Vasily has a closet half-filled with women’s clothing. Is Kseniya his girlfriend? Am I literally wearing her sweater right in front of her? Does she know why I’m here?

She’s already taking off her coat, so it’s a quick glance for me to confirm there’s no way her chest is fitting in this sweater. I’m not sure if I feel better or worse about that.

“Well then, let’s see the damage,” she practically sings as she meets me at the table and snatches my hand.

I yelp and pull away, having a half-second flash of Vasily’s men surrounding me at my pool, where I’ve spent my entire life thinking I’m safe. I shrink back, my brain running an inventory of the weapons I’ve found in the apartment since yesterday.

She takes a step back and holds her hands up. “My bad, I figured you were the girl. Ana.”

“I am Ana,” I retort, even though it sounds weird. I’m Lacey. Which is not a whore’s name. I tuck my hands under my arms as I approach hesitantly. I don’t think she meant to scare me, but I’m not ready to let her grab me again. “Who are you?”

“Kseniya. Vasya said he warned you I’d be coming. Did he not? He’s an ass.”

“Vasya?” I repeat as everything clicks slowly.

“Vasily? My brother? That’s who you’re here with, right?”

“Brother? But you’re American.”

She chuckles. “Not really.”

“You sound American.”

“I mean, yeah, but I wasn’t born here. We moved here when I was five.”

“Were you and Vasily—Vasya,” I correct to, relieved at how much more easily that rolls off the tongue, “separated when you were little? I can barely understand him.”

Kseniya chortles, the sound incredibly unladylike but endearing, which nearly cushions the blow of, “Dude, he speaks perfect English. He’s just fucking with you.”

Nearlycushions the blow. I stand up so quickly my chair falls back as I explode, “What themmmph?That son of a birch tree!”

With one raised eyebrow from Kseniya, I suddenly see the family resemblance plain as day. “Want me to teach you some Russian stuff you can call him? I won’t give you an exact translation, so it probably won’t count as cursing.”

Also a family resemblance, although I’m not about to tell her how Vasily wants to circumvent my values.

She pulls back one of the corn husks and slides it over to me. “Here. Tamales make everything better.”

I pick my chair back up and cut into the tamale, pleased to discover it’s a sort of stuffed bun, breading on the outside and pork in a red sauce on the inside. I don’t want her to think I don’t know what this is, so instead of holding it up to my nose to smell it, I let it linger in front of my mouth a second longer than necessary and inhale.

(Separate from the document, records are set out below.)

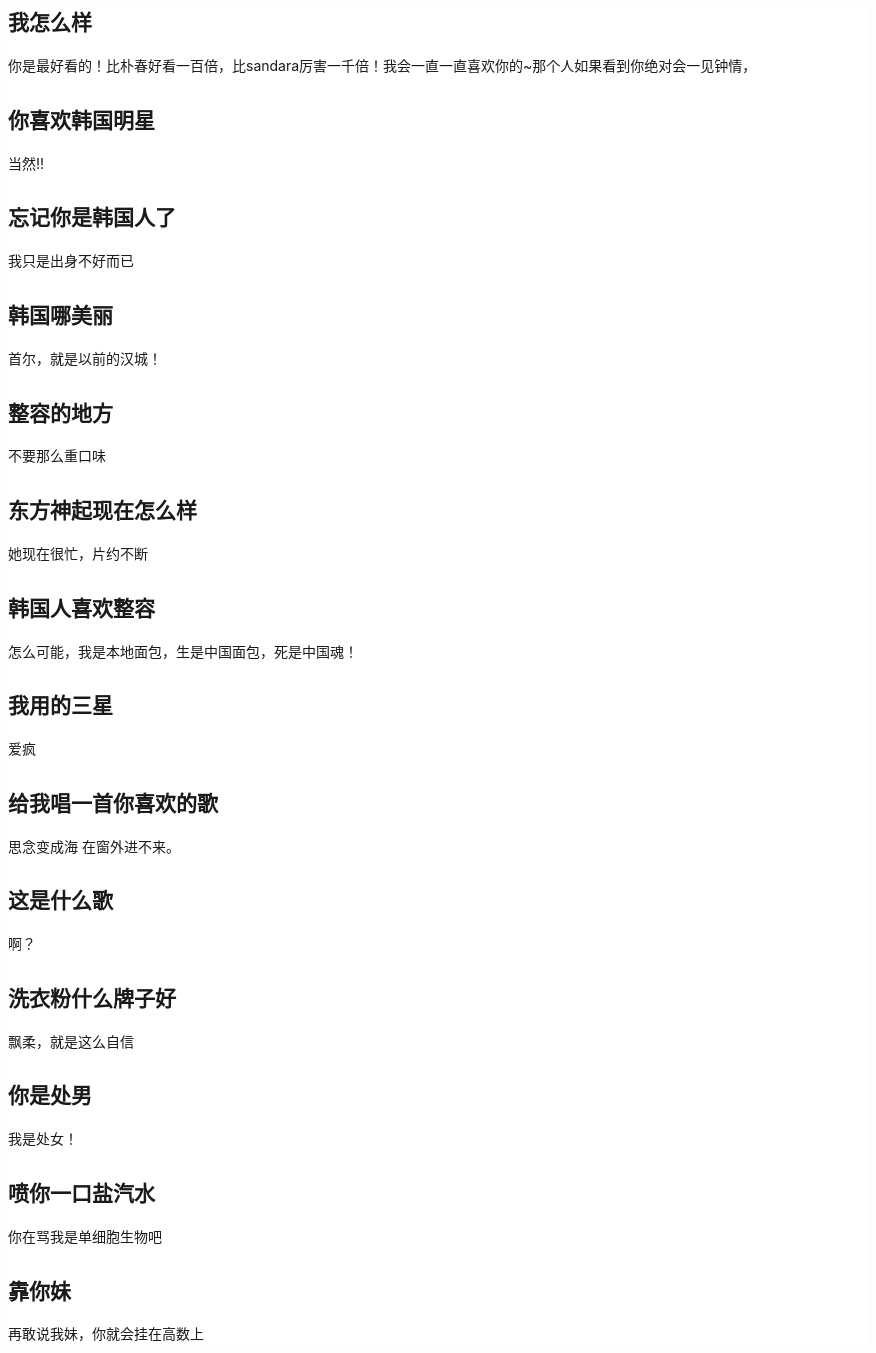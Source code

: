 ## 我怎么样
你是最好看的！比朴春好看一百倍，比sandara厉害一千倍！我会一直一直喜欢你的~那个人如果看到你绝对会一见钟情，

## 你喜欢韩国明星
当然!!

## 忘记你是韩国人了
我只是出身不好而已

## 韩国哪美丽
首尔，就是以前的汉城！

## 整容的地方
不要那么重口味

## 东方神起现在怎么样
她现在很忙，片约不断

## 韩国人喜欢整容
怎么可能，我是本地面包，生是中国面包，死是中国魂！

## 我用的三星
爱疯

## 给我唱一首你喜欢的歌
思念变成海 在窗外进不来。

## 这是什么歌
啊？

## 洗衣粉什么牌子好
飘柔，就是这么自信

## 你是处男
我是处女！

## 喷你一口盐汽水
你在骂我是单细胞生物吧

## 靠你妹
再敢说我妹，你就会挂在高数上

It smells delicious.

It tastes delicious. Three bites in, I’m calmed down enough to think clearly. I decide that Kseniya probably won’t be any more of a savior than I would be if Tony suddenly asked me to hang out with some random girl he’d trapped in an apartment,but I want her as a friend for now. “Why would he do that? Pretend his English is bad?”

She shrugs and slides me another item, this one also a stuffed roll but wrapped in a flour tortilla and covered in green sauce. “All my princess movies were from America. All my favorite things were American. I hadn’t started school yet. It was this super cool journey for me. And there was always the American Dream. You could be anything you wanted in America.”

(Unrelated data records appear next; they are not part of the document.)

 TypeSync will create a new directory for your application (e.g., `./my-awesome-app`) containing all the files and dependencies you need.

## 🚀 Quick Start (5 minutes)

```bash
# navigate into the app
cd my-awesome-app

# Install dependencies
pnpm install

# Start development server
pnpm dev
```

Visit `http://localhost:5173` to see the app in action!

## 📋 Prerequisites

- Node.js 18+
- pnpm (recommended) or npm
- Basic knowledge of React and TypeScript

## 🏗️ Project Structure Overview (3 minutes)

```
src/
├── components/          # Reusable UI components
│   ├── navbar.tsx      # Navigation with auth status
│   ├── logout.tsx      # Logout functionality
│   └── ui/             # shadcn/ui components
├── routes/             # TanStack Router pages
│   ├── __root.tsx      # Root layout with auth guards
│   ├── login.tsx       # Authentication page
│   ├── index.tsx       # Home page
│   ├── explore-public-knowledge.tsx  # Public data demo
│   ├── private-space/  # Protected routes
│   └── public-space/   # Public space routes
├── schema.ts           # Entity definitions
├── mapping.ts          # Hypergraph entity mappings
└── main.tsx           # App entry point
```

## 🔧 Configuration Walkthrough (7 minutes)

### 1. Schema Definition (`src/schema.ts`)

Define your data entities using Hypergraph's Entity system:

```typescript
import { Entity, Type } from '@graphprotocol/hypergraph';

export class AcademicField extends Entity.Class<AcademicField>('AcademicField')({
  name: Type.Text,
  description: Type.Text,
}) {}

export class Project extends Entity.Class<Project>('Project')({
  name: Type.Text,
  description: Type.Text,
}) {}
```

That’s not the American experience I’ve lived, but I understand. The America on TV, especially the stuff I watched growing up, really did feel that way. I just knew it was fantasy because I was already here and already knew what my life would be.

“But Vasya and Artyom, that’s not where their lives were going. They were . . . damn, what’s the term in your people? Made men?”

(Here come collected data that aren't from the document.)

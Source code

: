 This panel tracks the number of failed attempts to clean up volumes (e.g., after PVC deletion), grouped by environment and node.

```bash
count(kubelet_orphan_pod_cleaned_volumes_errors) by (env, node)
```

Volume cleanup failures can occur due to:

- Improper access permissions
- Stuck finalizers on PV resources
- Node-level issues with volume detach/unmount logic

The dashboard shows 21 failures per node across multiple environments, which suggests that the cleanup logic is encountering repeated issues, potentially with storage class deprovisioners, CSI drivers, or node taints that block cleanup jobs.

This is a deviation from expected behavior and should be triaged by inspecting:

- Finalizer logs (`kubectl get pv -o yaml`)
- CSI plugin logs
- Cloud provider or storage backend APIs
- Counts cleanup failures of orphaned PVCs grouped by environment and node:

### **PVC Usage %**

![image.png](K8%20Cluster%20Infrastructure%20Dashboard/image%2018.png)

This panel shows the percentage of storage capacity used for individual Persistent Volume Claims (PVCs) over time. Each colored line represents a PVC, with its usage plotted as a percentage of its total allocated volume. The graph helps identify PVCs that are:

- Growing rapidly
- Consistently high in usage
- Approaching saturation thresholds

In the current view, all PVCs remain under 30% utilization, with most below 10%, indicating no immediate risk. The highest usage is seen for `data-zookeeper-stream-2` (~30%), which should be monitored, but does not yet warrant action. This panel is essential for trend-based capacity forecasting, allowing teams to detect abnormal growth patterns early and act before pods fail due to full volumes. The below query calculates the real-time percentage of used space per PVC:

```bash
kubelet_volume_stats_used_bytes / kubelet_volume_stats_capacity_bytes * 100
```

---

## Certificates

So she knows exactly who I am. “Not quite, but I get it. They were going to eventually be in the Bratva whether they wanted it or not.”

She nods and dumps cheese on the green thing. The whole time she talks, she eats, but avoids being slovenly or uncouth. She even pulls out two sodas, the color golden like ginger ale or cream soda but the label decorated with a brown bean pod and written in Spanish. She smacks them on the edge of the table to knock the lids off and hands me one. “Yeah. And in Russia, that was a big deal. Out on the coast and in the big cities, kind of a big deal, too.”

“But they’re in Flagstaff,” I finish for her. “So no one gives a crud about them.”

She nods but adds, “It’s not about the respect, it’s the boredom. And the fact that he’s trapped here. They both are.”

I’m about to ask why she says it like that, why she isn’t also trapped here, but then I see the wedding ring on her finger. She’s definitely trapped here.

“Anyway, he hates America, hates Americans, and gets the most idiotic boner out of making himself incomprehensible even though, if he wanted to, he could pass himself off as Todd from Des Moines.”